Data items
------------------------------------

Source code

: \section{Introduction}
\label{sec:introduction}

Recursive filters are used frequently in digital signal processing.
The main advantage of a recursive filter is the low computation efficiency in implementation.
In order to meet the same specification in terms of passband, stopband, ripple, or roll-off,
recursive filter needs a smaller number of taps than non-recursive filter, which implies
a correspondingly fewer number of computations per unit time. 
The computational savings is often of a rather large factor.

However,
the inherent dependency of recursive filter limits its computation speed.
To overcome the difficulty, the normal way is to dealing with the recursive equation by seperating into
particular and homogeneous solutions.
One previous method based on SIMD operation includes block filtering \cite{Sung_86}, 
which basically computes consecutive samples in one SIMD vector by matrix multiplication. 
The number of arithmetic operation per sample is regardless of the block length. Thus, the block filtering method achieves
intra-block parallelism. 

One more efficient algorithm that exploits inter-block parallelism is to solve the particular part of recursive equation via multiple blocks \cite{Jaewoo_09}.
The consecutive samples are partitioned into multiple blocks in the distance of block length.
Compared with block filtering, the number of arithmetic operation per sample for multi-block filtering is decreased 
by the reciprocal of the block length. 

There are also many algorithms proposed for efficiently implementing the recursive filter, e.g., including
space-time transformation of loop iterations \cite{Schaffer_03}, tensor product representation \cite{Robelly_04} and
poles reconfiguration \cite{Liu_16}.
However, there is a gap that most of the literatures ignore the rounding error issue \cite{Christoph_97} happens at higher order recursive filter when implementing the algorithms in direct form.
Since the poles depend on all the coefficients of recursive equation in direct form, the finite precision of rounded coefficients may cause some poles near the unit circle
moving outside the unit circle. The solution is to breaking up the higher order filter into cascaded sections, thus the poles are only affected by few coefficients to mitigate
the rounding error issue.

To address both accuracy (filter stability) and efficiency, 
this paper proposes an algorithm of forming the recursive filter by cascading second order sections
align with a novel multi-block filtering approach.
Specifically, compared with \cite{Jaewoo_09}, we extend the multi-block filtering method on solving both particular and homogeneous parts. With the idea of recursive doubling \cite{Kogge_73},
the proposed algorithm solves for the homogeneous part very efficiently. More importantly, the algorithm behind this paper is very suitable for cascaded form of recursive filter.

------------------------------------

▶ [Problem to solve] In the records above, some lines may contain the word "circle"; copy every one of them.

▶ [Your solution]
Since the poles depend on all the coefficients of recursive equation in direct form, the finite precision of rounded coefficients may cause some poles near the unit circle
moving outside the unit circle. The solution is to breaking up the higher order filter into cascaded sections, thus the poles are only affected by few coefficients to mitigate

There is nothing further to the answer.